Coastal defence structure in Weymouth, England

Bincleaves Groyne is a breakwater located off the southern area of Weymouth, England. It is the second largest of four breakwaters which create Portland Harbour. It is separated from the Northeastern Breakwater by the North Ship Channel. A landing stage is situated on the southern side of the breakwater near the Western Ledges.

Bincleaves Groyne features the C Pier Head Battery on the southern tip. The arm is an Admiralty extension to the earlier breakwater built by the Great Western Railway and known as the Bincleaves Groyne. The head is 100 ft in diameter. The battery was opened in 1901 and was armed with two 12-pounder quick-firing (QF) guns for anti-torpedo craft defence. By the First World War the 12-pounder guns had been removed and replaced with a 6-inch breech-loading (BL) Mk. VII gun. The 6-inch gun was removed in 1924 and in 1934 two 12-pounder guns were transferred across from the recently decommissioned B Pier Head. In 1944 emplacements were constructed for two 6-pounder guns, but the guns were not mounted for a number of years. During the Second World War the battery was manned by 107 Battery of 522 Coast Regiment. A field visit in 1983 found the structure to be extant.

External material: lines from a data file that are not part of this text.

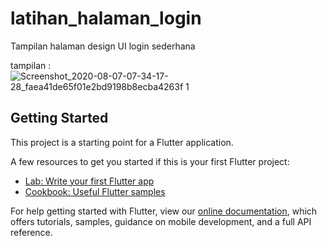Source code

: # latihan_halaman_login

Tampilan halaman design UI login sederhana 

tampilan :
![Screenshot_2020-08-07-07-34-17-28_faea41de65f01e2bd9198b8ecba4263f 1](https://user-images.githubusercontent.com/60292040/89596324-0f761880-d881-11ea-8209-0457868708fa.png)


## Getting Started

This project is a starting point for a Flutter application.

A few resources to get you started if this is your first Flutter project:

- [Lab: Write your first Flutter app](https://flutter.dev/docs/get-started/codelab)
- [Cookbook: Useful Flutter samples](https://flutter.dev/docs/cookbook)

For help getting started with Flutter, view our
[online documentation](https://flutter.dev/docs), which offers tutorials,
samples, guidance on mobile development, and a full API reference.
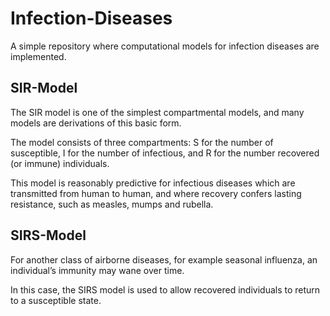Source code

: # Infection-Diseases

A simple repository where computational models for infection diseases are implemented.

## SIR-Model

The SIR model is one of the simplest compartmental models, and many models are derivations of this basic form. 

The model consists of three compartments: S for the number of susceptible, I for the number of infectious, and R for the number recovered (or immune) individuals. 

This model is reasonably predictive for infectious diseases which are transmitted from human to human, and where recovery confers lasting resistance, such as measles, mumps and rubella.  

## SIRS-Model

For another class of airborne diseases, for example seasonal influenza, an individual’s immunity may wane over time. 

In this case, the SIRS model is used to allow recovered individuals to return to a susceptible state.
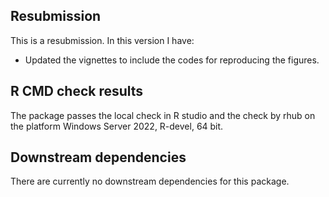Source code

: ## Resubmission

This is a resubmission. In this version I have:

* Updated the vignettes to include the codes for reproducing the figures.

## R CMD check results

The package passes the local check in R studio and the check by rhub on the platform Windows Server 2022, R-devel, 64 bit.

## Downstream dependencies

There are currently no downstream dependencies for this package.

At the C Pier Head Battery a World War II petroleum warfare site was constructed in 1940–41, and comprised a flame thrower. However the field visit in 1983 had found the site had been demolished. On site is a World War II 29 millimetre spigot mortar emplacement (pedestal). It was constructed after May 1941 and is built of concrete and steel. The field visit in 1983 found the structure to be in a good condition. Almost within the centre of the arm another 29 millimetre spigot mortar emplacement is located near Military Pier. Again it was constructed after May 1941, of concrete and steel, and remains in good condition.

The A Pier Head Battery is located on the outer breakwater where the Portland Breakwater Lighthouse is situated, and B Pier Head Battery is located on side of this arm.